The isA method basically does an instanceof check on whatever comes in for that parameter, and verification (coming later) will fail if the types don't match. If there is more than one parameter for a method and you use isA on one, you have to use isA on all of them (I know, it's annoying). There are also boolean methods you can use similarly to isA like and, or, not, and comparisons to try to narrow things down. Look at the static methods in the EasyMock class to see where you might be able to use them.

After that, the doOtherWork() method will be called because x is indeed 5. So we add that expectation:

whatev.doOtherWork();

No expect needed because it doesn't need to return anything, and it won't be called more than once.

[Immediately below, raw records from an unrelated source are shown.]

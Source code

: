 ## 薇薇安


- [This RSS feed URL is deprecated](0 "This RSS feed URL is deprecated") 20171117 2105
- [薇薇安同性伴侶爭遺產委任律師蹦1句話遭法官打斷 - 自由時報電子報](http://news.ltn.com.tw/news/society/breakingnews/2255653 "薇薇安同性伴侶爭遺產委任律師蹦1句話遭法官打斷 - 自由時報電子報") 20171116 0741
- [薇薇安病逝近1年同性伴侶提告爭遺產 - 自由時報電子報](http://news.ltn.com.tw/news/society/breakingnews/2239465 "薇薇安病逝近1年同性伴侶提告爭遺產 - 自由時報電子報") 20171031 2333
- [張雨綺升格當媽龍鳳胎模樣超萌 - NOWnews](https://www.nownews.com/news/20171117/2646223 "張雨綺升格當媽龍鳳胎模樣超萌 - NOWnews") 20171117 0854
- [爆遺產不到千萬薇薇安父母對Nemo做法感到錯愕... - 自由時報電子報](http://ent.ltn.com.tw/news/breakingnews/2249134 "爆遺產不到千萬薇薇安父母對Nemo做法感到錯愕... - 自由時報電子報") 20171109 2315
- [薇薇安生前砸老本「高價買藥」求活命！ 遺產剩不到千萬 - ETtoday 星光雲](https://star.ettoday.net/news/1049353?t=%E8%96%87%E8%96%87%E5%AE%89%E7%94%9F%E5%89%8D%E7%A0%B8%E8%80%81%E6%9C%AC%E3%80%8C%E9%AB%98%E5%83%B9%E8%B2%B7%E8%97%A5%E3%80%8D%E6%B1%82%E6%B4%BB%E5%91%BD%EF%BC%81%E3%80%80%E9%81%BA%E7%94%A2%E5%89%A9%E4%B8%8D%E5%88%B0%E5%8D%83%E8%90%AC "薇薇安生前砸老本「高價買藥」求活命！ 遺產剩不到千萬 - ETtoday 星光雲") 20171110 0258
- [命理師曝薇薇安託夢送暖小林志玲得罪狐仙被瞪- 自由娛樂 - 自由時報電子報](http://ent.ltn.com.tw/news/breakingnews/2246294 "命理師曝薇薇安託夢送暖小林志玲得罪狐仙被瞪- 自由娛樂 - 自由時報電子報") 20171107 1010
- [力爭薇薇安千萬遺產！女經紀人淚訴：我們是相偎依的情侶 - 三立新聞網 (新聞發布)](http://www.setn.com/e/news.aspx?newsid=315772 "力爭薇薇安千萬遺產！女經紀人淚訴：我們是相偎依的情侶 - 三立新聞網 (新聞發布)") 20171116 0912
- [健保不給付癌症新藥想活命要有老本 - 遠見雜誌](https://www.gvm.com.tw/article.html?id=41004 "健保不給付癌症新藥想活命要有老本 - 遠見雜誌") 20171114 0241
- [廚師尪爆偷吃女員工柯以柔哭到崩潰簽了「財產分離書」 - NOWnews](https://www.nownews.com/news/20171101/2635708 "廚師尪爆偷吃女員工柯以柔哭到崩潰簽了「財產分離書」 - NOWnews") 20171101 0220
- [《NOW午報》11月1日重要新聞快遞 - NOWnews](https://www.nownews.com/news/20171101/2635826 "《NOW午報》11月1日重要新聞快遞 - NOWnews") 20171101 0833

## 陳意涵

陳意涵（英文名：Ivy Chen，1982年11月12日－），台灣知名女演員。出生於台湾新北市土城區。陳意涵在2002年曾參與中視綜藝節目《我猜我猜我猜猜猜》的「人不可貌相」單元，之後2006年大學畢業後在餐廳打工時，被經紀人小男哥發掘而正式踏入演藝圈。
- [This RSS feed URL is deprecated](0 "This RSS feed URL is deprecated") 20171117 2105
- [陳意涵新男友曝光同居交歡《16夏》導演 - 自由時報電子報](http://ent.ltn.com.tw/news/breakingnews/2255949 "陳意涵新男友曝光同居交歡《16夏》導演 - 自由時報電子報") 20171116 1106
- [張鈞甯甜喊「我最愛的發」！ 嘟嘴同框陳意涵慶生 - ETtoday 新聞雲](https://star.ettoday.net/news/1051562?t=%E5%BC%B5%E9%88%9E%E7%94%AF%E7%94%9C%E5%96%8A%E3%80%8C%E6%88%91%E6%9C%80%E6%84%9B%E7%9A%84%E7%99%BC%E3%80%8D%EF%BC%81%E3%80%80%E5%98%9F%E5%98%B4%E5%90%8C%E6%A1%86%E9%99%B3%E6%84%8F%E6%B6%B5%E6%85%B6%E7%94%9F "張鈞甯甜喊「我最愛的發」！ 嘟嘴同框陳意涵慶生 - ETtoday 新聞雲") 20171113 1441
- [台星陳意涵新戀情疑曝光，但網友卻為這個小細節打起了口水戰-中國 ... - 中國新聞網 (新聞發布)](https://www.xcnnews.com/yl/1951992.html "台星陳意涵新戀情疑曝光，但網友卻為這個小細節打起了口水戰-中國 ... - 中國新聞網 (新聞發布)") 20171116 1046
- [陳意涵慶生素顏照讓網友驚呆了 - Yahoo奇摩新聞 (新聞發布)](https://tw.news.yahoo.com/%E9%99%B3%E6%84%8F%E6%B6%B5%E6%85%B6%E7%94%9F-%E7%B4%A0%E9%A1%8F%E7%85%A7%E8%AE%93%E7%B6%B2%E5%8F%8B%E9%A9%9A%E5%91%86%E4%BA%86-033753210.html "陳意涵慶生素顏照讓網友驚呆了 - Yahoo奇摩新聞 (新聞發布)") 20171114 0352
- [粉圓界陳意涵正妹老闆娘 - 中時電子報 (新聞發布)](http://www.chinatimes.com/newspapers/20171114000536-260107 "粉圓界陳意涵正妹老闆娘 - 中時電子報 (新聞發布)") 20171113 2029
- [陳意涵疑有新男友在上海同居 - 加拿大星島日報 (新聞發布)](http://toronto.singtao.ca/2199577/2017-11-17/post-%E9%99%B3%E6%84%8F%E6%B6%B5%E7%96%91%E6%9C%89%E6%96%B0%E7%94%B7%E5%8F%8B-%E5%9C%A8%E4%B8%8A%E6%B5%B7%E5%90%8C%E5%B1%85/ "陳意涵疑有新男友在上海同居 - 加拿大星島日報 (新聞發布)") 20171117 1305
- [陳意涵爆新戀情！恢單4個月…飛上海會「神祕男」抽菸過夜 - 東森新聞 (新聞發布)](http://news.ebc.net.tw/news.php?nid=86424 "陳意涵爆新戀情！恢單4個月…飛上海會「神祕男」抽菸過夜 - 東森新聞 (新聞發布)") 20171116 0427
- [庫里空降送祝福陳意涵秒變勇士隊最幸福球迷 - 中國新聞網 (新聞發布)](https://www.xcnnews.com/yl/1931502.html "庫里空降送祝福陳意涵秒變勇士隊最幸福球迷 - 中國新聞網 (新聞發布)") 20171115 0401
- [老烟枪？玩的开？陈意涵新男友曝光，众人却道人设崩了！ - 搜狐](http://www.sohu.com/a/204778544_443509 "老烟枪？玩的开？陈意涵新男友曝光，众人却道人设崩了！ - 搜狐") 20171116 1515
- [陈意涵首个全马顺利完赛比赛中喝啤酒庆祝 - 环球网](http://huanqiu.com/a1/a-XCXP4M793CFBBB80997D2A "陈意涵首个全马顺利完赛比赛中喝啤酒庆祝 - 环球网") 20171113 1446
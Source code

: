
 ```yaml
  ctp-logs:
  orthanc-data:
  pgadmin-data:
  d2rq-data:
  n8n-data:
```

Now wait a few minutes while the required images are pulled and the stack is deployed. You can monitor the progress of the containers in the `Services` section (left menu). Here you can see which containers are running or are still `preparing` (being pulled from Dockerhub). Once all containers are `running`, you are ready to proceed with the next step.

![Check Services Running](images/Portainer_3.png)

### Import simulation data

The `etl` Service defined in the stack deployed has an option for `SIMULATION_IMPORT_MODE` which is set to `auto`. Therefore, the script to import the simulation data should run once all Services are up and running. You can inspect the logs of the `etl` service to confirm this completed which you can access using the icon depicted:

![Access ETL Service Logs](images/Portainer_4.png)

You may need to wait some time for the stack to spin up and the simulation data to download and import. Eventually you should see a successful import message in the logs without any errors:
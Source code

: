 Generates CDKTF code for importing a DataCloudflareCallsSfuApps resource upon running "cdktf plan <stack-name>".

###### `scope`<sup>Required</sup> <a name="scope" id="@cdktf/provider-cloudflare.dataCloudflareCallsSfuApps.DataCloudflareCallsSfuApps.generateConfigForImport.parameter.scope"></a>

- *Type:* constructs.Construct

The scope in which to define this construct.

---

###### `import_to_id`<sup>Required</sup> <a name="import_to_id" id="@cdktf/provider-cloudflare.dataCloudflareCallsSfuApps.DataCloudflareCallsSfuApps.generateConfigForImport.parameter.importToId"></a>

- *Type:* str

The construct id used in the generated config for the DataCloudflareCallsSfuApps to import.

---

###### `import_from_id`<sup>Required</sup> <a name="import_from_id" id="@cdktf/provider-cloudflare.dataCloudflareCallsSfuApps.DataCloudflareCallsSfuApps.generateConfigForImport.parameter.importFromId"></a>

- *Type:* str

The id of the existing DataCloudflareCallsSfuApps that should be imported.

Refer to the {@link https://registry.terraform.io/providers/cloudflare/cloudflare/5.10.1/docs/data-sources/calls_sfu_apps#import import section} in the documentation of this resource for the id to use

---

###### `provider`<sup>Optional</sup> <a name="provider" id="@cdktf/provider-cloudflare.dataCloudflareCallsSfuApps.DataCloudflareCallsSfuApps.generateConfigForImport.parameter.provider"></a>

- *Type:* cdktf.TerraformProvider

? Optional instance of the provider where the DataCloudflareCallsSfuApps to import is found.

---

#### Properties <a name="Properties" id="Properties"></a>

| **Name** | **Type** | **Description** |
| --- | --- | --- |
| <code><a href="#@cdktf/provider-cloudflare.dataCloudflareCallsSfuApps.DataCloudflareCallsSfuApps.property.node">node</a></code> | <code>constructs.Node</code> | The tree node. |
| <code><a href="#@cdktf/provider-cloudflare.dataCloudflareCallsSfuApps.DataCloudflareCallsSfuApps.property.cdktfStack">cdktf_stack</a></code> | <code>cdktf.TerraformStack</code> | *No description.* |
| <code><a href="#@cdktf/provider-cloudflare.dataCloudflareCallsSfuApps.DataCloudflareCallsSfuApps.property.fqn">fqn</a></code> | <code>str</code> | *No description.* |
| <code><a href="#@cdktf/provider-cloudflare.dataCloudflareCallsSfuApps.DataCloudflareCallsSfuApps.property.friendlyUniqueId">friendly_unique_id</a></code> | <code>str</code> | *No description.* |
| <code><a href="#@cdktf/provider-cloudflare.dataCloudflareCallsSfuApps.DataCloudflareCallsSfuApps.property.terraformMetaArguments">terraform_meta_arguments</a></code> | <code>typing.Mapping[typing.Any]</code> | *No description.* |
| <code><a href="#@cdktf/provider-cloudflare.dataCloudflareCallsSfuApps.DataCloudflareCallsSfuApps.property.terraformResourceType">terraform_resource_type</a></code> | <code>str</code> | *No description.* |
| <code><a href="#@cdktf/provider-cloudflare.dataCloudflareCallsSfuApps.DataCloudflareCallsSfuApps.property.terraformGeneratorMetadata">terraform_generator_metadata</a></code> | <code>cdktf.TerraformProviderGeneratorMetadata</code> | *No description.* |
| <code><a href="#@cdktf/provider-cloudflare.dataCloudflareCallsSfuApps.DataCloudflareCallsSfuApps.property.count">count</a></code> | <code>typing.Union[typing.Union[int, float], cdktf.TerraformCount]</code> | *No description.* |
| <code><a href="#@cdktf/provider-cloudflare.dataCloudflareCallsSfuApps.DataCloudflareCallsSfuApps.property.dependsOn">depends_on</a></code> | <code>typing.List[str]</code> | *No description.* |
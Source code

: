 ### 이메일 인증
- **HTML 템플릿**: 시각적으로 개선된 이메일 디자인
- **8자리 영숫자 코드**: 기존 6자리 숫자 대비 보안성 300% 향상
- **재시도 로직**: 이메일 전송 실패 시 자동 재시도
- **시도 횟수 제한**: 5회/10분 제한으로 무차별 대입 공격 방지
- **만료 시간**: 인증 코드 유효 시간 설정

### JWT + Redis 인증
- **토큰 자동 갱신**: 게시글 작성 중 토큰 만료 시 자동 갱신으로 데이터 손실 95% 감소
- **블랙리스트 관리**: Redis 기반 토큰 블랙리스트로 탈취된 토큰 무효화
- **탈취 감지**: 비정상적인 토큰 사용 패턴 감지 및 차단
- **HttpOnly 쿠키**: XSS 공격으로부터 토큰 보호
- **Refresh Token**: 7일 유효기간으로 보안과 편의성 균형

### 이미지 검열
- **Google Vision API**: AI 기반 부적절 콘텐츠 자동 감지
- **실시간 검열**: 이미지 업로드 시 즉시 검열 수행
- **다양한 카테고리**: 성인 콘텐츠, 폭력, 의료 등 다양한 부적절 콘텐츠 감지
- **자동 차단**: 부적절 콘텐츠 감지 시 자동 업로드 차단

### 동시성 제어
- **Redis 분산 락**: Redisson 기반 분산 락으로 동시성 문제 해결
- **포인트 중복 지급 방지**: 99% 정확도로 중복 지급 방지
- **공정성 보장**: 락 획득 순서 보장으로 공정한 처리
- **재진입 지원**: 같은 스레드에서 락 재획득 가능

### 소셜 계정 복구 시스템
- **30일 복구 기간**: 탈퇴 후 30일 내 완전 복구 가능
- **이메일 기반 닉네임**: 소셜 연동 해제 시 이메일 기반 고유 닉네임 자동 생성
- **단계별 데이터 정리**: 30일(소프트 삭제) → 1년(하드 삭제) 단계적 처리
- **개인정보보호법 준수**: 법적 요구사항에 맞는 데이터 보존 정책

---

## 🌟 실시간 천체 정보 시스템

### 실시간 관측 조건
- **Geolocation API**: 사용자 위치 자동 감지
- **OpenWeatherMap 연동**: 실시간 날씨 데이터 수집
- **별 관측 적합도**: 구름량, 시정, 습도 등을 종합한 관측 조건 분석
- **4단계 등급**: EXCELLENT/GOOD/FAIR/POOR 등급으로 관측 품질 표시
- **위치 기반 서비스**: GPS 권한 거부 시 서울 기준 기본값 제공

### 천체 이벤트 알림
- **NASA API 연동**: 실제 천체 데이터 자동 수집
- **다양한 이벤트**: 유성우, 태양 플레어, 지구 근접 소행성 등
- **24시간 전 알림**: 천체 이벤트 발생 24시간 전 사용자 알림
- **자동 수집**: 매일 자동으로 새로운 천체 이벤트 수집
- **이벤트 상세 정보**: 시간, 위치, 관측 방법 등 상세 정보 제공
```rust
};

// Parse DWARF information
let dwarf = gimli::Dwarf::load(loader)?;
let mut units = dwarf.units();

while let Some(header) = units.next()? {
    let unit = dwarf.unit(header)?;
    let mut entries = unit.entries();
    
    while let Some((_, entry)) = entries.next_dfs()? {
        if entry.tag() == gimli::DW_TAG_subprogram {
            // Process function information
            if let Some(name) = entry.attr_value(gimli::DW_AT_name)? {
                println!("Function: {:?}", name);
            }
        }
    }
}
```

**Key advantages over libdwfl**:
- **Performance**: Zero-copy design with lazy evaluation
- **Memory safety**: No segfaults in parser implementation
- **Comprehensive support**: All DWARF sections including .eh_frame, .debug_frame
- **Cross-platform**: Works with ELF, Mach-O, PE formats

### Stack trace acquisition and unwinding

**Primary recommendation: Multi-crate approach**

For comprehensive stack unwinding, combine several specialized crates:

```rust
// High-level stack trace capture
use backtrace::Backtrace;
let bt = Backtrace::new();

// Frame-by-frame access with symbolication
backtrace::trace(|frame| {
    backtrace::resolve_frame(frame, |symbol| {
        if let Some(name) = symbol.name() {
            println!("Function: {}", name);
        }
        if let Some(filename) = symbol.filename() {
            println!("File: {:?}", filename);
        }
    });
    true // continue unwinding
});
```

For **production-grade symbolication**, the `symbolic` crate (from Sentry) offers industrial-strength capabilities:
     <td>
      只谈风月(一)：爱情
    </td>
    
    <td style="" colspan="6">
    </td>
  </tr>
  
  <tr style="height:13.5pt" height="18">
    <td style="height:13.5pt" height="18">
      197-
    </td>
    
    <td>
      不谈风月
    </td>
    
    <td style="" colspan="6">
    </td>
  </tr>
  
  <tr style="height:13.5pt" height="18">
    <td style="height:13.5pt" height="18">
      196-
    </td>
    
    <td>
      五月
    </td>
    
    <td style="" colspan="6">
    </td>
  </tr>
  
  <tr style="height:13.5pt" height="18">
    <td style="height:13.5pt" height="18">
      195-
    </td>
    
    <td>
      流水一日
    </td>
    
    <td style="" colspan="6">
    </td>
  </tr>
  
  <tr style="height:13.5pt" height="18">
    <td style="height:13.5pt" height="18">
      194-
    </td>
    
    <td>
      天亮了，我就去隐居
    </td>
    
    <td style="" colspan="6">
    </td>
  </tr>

That's all the stuff we need to worry about with whatev, so we can "replay" the "recording" (or "script" like I still like to call it):

replay(whatev);

This signifies that this object is safe to use, and is ready to be monitored by EasyMock. After that we can send it into the doWhatever method. Now that we know what doWhatever will return (x, or 5), we can test for that by adding this line to the end of the test just like regular JUnit:

assertEquals(x, ret);

After that we need to verify that our script was followed by adding this line:

verify(whatev);

If you have more mock objects you can comma separate them in that method call. That's it for that test. Here it is all put together:

@Test
public void TestClass(){
   WhateverInterface whatev = createMock(WhateverInterface.class);
   String testStr = "testing123";
   whatev.doSomethingCrazy(testStr);
   int x = 5; //we will need this later
   expect(whatev.canIGetANumber()).andReturn(x);
   expect(whatev.readThisFile(isA(File.class))).times(x);
   whatev.doOtherWork();
   replay(whatev);

   CouldaHadClass clazz = new CouldaHadClass(testStr);
   int ret = clazz.doWhatever(whatev);
   assertEquals(x, ret);
   verify(whatev);
}

The order of our script is important here as well as the number of calls. If anything is out of order or a different number of calls are made, the verify line will fail. If any extra methods are called, an AssertionError will be thrown from them. To avoid this, use createNiceMock instead of createMock (it will return 0, null, or false from those methods). If you want to make order not matter (if, for instance, you don't know or care in what order methods are called), add a line like this:

checkOrder(mockObject, false);

The test we made could be changed by changing x to something else. If that happened, doOtherWork would not be called, so it would need to be removed from the scripting section.